[DATA — start]

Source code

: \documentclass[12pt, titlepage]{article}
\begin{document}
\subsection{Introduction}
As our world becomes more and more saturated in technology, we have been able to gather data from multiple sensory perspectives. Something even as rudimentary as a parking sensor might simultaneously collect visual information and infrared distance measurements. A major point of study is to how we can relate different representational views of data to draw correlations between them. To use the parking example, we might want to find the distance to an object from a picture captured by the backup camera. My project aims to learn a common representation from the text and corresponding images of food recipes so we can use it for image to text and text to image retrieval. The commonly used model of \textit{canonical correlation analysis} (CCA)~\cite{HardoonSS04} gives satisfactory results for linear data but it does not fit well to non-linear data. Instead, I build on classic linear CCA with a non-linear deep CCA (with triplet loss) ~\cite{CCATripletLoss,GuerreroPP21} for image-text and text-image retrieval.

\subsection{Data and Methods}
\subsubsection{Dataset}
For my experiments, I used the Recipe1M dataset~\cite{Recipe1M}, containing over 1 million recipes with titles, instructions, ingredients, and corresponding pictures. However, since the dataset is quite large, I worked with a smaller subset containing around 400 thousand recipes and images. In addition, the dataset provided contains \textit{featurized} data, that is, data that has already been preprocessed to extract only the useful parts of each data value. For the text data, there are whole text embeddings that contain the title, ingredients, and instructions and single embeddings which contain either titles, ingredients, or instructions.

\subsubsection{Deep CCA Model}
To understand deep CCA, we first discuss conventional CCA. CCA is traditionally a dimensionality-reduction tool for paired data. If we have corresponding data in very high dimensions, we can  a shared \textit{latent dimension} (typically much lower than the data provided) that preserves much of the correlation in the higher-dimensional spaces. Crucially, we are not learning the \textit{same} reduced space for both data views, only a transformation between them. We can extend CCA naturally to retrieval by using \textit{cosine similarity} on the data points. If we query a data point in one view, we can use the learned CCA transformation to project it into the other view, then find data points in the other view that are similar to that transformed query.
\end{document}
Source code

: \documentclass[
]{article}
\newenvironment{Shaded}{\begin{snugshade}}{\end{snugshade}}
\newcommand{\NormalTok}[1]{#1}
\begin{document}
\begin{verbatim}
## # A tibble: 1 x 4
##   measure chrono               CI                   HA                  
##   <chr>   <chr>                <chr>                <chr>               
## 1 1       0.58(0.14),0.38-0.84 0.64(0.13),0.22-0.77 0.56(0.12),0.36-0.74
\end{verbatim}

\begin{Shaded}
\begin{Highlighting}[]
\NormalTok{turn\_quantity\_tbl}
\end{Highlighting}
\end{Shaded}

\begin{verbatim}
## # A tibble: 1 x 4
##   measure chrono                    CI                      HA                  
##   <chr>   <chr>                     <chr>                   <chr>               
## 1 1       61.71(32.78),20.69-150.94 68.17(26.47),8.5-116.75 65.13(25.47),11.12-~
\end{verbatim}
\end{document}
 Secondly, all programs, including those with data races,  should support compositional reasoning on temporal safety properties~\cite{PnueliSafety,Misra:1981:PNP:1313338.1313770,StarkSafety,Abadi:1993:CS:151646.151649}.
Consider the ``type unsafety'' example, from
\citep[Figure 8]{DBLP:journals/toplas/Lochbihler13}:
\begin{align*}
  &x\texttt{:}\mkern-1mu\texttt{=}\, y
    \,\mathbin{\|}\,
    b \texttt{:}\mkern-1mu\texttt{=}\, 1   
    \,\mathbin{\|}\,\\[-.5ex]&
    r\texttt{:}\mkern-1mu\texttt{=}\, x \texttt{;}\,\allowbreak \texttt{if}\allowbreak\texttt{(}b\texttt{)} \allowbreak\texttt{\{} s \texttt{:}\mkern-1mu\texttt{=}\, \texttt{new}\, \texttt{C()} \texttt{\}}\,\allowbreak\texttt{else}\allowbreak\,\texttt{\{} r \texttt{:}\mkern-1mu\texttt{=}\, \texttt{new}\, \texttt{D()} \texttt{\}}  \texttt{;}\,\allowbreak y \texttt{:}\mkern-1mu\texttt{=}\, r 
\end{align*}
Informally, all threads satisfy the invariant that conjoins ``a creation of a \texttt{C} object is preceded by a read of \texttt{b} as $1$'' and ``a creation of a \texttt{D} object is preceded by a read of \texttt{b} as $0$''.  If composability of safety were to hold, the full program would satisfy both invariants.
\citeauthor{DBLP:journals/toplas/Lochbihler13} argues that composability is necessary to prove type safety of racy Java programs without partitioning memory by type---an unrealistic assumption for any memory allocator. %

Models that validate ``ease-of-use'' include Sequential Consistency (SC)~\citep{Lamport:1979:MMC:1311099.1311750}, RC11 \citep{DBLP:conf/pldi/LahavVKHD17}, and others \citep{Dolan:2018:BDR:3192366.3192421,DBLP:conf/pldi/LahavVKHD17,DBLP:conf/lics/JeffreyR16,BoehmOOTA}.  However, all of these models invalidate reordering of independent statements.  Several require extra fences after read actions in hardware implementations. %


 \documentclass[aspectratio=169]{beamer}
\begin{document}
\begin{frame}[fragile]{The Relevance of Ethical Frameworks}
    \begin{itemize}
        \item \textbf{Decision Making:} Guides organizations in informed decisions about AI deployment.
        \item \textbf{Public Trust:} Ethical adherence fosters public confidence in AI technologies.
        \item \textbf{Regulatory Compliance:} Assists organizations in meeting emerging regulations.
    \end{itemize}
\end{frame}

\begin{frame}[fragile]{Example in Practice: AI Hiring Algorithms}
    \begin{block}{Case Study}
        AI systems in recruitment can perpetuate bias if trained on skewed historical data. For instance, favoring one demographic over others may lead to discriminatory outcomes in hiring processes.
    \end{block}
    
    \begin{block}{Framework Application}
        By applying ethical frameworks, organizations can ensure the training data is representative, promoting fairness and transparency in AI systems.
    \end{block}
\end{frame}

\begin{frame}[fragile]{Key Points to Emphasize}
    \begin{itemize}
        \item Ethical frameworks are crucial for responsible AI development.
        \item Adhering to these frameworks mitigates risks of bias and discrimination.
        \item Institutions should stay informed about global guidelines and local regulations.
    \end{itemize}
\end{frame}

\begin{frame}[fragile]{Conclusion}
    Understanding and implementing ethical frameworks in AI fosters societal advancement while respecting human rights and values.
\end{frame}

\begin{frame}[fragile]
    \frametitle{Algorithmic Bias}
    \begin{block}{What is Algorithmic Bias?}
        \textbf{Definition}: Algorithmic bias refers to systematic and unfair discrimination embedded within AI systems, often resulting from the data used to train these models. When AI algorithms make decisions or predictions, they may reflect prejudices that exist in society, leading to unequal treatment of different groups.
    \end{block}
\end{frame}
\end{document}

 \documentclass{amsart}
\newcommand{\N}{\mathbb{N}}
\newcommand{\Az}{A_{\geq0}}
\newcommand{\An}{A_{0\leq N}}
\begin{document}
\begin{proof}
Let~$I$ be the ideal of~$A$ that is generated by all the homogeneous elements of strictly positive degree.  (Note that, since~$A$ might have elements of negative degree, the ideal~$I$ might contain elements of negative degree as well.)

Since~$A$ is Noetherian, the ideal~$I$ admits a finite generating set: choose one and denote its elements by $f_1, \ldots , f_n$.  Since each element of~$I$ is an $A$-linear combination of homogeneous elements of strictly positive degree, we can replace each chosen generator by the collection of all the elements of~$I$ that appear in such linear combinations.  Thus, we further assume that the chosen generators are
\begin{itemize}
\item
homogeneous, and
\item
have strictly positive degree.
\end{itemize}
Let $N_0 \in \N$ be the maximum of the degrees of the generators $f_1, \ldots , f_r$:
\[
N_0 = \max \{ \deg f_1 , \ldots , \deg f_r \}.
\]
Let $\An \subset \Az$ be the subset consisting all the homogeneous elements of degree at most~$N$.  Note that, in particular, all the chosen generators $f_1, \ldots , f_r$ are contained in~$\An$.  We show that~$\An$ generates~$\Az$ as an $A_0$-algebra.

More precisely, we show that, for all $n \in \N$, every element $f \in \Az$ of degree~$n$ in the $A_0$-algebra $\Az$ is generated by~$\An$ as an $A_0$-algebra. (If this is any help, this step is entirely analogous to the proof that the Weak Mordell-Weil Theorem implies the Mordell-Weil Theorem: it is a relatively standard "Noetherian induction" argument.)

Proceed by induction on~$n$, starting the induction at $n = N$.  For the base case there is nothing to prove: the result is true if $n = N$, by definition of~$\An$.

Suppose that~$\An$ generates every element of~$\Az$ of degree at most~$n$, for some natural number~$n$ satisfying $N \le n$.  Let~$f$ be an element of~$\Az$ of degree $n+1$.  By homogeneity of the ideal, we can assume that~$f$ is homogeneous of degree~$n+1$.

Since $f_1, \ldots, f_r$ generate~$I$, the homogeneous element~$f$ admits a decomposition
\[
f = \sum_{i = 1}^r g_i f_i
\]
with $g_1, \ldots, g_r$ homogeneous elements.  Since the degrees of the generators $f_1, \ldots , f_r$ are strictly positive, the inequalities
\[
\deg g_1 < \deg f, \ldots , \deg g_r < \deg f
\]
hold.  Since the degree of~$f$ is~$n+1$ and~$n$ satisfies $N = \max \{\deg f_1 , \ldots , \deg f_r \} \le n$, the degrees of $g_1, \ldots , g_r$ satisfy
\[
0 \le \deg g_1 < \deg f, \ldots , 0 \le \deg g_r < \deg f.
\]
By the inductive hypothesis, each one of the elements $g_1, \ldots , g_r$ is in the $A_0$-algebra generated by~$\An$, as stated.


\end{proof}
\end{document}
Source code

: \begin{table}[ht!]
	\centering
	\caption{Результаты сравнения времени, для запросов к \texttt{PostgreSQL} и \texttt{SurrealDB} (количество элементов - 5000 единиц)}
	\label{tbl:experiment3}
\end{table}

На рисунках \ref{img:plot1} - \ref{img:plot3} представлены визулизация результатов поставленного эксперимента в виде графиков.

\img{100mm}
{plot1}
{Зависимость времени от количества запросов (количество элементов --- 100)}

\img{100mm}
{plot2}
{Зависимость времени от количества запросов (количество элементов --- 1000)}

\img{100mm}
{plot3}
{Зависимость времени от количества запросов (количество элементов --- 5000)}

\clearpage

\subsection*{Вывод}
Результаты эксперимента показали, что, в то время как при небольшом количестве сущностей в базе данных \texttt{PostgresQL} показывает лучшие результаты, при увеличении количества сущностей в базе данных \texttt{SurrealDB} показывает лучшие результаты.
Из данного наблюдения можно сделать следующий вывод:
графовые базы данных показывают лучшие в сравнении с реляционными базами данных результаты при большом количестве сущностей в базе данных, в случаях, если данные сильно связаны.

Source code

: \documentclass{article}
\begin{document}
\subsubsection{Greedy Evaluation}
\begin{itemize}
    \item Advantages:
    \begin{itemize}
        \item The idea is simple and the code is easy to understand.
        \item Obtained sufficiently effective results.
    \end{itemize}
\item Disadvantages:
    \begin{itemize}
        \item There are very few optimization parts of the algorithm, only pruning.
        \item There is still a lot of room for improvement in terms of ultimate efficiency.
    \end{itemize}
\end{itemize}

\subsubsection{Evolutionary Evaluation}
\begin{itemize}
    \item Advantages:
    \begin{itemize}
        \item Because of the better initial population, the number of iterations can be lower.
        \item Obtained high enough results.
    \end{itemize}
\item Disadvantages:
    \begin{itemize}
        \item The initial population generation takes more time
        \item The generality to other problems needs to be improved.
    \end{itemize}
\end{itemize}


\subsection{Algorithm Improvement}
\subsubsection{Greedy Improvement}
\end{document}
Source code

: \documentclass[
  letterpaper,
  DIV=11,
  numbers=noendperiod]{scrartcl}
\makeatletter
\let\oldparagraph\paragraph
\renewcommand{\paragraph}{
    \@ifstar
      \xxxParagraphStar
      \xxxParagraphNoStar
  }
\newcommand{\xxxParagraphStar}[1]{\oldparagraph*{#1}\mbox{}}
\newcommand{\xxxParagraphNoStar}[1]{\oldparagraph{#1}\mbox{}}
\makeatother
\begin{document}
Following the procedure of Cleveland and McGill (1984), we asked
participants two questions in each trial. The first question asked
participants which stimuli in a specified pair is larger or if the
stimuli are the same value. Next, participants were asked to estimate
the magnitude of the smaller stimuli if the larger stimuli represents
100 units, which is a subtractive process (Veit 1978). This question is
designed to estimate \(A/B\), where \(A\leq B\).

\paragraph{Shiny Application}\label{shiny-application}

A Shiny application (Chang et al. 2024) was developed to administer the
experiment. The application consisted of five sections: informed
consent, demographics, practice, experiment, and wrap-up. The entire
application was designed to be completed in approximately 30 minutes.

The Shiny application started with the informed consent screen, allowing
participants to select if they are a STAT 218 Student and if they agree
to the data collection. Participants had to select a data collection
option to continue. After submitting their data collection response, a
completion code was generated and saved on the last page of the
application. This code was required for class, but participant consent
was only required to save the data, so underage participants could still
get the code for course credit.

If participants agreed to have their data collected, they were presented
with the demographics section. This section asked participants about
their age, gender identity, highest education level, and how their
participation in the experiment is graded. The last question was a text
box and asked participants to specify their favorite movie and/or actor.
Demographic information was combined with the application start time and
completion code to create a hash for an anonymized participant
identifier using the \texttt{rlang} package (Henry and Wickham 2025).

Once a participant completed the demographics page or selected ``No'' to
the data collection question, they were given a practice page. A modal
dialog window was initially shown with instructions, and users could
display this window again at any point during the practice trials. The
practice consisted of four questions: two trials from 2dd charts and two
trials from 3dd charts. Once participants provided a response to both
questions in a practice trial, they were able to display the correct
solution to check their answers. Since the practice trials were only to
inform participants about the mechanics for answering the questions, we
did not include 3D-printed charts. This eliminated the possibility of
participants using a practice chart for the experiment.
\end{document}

[DATA — finish]

* _YOUR GOAL_: Copy out each line of the data containing the string "Greedy".

* _REPLY TO THE EXERCISE_:
\subsubsection{Greedy Evaluation}
\subsubsection{Greedy Improvement}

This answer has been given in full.